Friday, September 7, 2012

Get Your Cutlery On

I'm feeling nostalgic today. Nostalgic for my family on the other side of the world and Australia, nostalgic for the past and weirdly enough, for the future that hasn't arrived yet. It's not a big deal, I'm just checking myself before wrecking myself, reevaluating, readjusting my expectations and plans in life.  
Nostalgia makes me think mostly of an idyllic past, moments frozen in time that hold some form of perfection in my mind. In our current unstable economic and political environment, it's become quite common to recede into the past, to grasp for an idyllic moment from it and hold on for dear life in the hope we get transported to a better place.  
This better place for some people means going back to simpler times. What simpler time than your childhood, or in contrast, your twilight years? Beginning and end, you come full circle and at both stages understand the universal truth that less is more. You appreciate the smaller things in life and delight in them. Your needs are simple and not overshadowed by desires or wants. It's just that somewhere in between, life just got complicated and you may have forgotten to look at the big picture.

Humanity is going through a shift, or maybe it's just the latest trend. Either way, people are realising the way we've been living our lives for the last 100-odd years is not sustainable for the long run. (Some) people are unsatisfied and growing a conscience. They're considering the world around them and in what state they want to leave it in for their successors. Reduce, recycle, reuse are words we now commonly hear.

My friend Em was telling me a bunch of her friends are going as far as ditching their corporate jobs [insert me here] and turning to artisanal crafts [insert her other friends here]. Cheese making; pop up dining experiences showcasing locally produced ingredients; knitting; community gardens; baking; jam making; pickling and fermenting. The list goes on. I'm just pulling on my grandma cardigan and the scarf my mum knit for me, before jumping on the bandwagon.

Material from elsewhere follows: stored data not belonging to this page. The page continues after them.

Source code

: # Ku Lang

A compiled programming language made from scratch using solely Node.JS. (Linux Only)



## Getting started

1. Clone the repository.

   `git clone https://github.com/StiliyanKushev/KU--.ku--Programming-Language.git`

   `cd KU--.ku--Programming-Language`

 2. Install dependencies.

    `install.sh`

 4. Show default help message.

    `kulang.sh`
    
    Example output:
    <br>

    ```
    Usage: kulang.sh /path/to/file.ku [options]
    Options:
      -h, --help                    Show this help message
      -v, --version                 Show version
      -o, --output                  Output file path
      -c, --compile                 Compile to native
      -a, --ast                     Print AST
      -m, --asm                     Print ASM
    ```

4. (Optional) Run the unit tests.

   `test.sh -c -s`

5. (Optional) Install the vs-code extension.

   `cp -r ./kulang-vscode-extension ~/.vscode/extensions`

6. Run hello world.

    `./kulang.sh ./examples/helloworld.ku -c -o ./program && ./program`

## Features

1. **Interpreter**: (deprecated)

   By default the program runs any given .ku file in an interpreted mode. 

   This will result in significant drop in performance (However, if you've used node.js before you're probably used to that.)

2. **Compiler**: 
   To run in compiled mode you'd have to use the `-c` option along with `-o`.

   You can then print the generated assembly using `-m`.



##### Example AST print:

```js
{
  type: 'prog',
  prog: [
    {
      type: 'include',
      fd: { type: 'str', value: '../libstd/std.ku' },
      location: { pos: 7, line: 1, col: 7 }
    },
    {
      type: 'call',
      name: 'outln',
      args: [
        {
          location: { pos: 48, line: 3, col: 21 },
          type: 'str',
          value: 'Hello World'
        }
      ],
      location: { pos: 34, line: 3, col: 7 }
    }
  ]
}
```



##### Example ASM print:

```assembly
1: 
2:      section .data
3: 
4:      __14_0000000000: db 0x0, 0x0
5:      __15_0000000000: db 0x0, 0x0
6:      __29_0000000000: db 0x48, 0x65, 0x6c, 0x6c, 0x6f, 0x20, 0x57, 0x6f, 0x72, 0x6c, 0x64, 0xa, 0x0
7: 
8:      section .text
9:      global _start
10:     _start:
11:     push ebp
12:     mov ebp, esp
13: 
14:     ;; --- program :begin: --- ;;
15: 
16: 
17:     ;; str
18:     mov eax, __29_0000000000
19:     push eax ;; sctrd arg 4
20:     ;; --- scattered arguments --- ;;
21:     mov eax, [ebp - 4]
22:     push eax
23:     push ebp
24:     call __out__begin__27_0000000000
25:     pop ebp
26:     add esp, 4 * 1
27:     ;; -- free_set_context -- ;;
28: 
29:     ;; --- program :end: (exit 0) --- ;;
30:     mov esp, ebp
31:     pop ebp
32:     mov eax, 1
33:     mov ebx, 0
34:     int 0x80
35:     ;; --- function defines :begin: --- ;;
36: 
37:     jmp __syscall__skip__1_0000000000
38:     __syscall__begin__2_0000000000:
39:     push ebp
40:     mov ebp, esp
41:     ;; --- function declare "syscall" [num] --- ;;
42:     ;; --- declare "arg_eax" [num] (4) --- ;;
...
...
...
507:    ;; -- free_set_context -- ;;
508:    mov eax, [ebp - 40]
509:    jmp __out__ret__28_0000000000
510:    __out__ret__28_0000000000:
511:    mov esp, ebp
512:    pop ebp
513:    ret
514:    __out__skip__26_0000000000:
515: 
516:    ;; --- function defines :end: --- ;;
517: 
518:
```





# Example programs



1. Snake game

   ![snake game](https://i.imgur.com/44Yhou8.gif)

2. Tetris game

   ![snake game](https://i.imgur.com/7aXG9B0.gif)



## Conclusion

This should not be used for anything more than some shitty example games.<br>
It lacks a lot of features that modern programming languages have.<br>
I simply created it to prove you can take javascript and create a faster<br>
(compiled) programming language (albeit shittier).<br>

The other challenge some are tackling is how to turn waste or existing items into products we can (re)use. There's the dude that turns soft drink bottles into lights for huts; the garbage warrior eco architect; and now a whole industry dedicated to utilising trash and third world country labour to make household or fashion items.

So I'm doing my very small and insignificant part. In my travels the last couple of years I've come across the growing trend of using cutlery to make bespoke jewellery pieces. It's not life changing or saving the world, but instead a clever idea to use materials that would otherwise be discarded.
In Berlin last year I headed to an arts and craft market held, ironically enough, inside a derelict, abandoned department store.
Artists set up their studios and display their art in different rooms and in one of the main halls, craftspeople sell their handmade jewellery and crafts. 

I bought this ring made from a spoon. 
What I love about it is the organic, round shape and how comfortably it sits on my finger. 
Earlier in Manhattan this year, I visited the Brooklyn Flea Market pop up held in the Chelsea Market. I bought this ring made from the bottom half of a fork. 

I love the directional lines and how I can wear it differently depending on my mood.
I look at my rings when I wear them and think of my amazing trips to Berlin and New York, then wonder who used this cutlery before and what they ate with it.

What I'm getting at is that I too, like other people, am changing. I don't care what brand I'm wearing or how much I paid for it. What moves and motivates me is the story behind it. Did someone spend their precious time (we all know what a commodity this now is) making this with their hands? Was this item something else before; I wonder who used it; where it has been and where it's from? Who made it and how did they learn the skills to make it? 

Mastery is king and in a world that's consumed with meaningless, mass consumption and being busy, it's nice to know people still take the time to put love, mastery and craft into something.